従業員の評価など調査 アンケート結果報告 JJC
ジャカルタ・ジャパンクラブ(JJC)はこのほど、国内における人材育成の貢献や課題についてアンケート調査の結果を発表した。インドネシア人従業員の評価、離職率と引き留め策、入社前に学校で身につけてほしい能力など各企業の現場の声を浮き彫りにした。
アンケートはオンラインで昨年11月19日~12月17日に実施。160社から回答を得た。業種は自動車、化学品合樹、機械、運輸、生活用品など全15種に分けられた。
■従業員の評価
インドネシア人従業員に対する満足度を10段階で評価。現場作業員、事務職、マネージメント層に分けて評価が行われた。
現場作業員の平均満足度は6・57だった。高いコミュニケーション能力や指示・ルールを守るといった長所がある一方、報告の有無や仕事の速度について指摘があった。
事務職の平均満足度は6・89で現場作業員と同様、コミュニケーション能力が長所に挙がり、語学力も評価された。ただ、大卒の従業員でも数学力、論理的思考力、説明能力の低さを指摘する声も。「有名大学卒で語学力が高くても基礎学力が不足している」とのコメントもあった。
マネージメント層の平均満足度は6・76。柔軟性がある、人が良い、忍耐強い、管理能力が高いといった点が強みとして評価された。一方、業務に対する「待ち」の姿勢が目立ち、リーダーシップの底上げを課題に挙げる企業が多くみられた。
■離職率・引き留め策
優秀な人材を待遇面で優遇する企業が多かったが、他社から好条件で引き抜きがあれば、慰留には限界があるとした。自動車業界からは「若干の給与引き上げは考えるが、2倍程度になると全体バランスがあるので難しい」と指摘。日系企業からの引き抜きはあまりないが、欧州系企業からのスカウトがあるという。

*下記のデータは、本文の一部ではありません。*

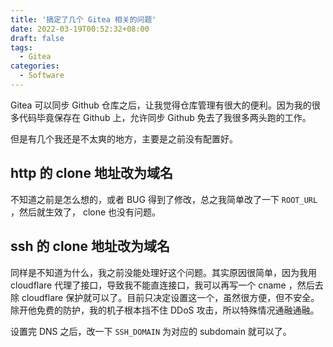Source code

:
 ```yaml
---
title: '搞定了几个 Gitea 相关的问题'
date: 2022-03-19T00:52:32+08:00
draft: false
tags:
  - Gitea
categories:
  - Software
---
```


Gitea 可以同步 Github 仓库之后，让我觉得仓库管理有很大的便利。因为我的很多代码毕竟保存在 Github 上，允许同步 Github 免去了我很多两头跑的工作。

但是有几个我还是不太爽的地方，主要是之前没有配置好。

## http 的 clone 地址改为域名

不知道之前是怎么想的，或者 BUG 得到了修改，总之我简单改了一下 `ROOT_URL` ，然后就生效了， clone 也没有问题。

## ssh 的 clone 地址改为域名

同样是不知道为什么，我之前没能处理好这个问题。其实原因很简单，因为我用 cloudflare 代理了接口，导致我不能直连接口，我可以再写一个 cname ，然后去除 cloudflare 保护就可以了。目前只决定设置这一个，虽然很方便，但不安全。除开他免费的防护，我的机子根本挡不住 DDoS 攻击，所以特殊情况通融通融。

设置完 DNS 之后，改一下 `SSH_DOMAIN` 为对应的 subdomain 就可以了。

待遇面以外の福利厚生では、小旅行やランチ会などのイベント開催、研修制度の充実を図る企業もあるようだ。
■入社前に学校で身につけてほしい能力
アンケート回答企業の78%が、入社前に身につけてほしい能力に「規則厳守」を挙げた。また、社会性・数学・技術教育の改善に関する要望も多かった。
金融業界からは「クリティカルシンキングや論理的思考力の不足」、機械業界は「道徳教育の強化」への注力を求める声が挙がった。
■政府への要望
各企業で対応が難しい基礎教育の改善を求める意見が挙がった。また、法律の明文化から施行されるまでのタイムリードが短い点や、邦人社員の人数制限など法律面での懸念点もあった。
■日本政府への要望
インドネシアの人材を日本へ派遣・研修するための支援を求める声が多く、勢いを増す中国や韓国の企業を前に日本の存在感の埋没を懸念する企業もあった。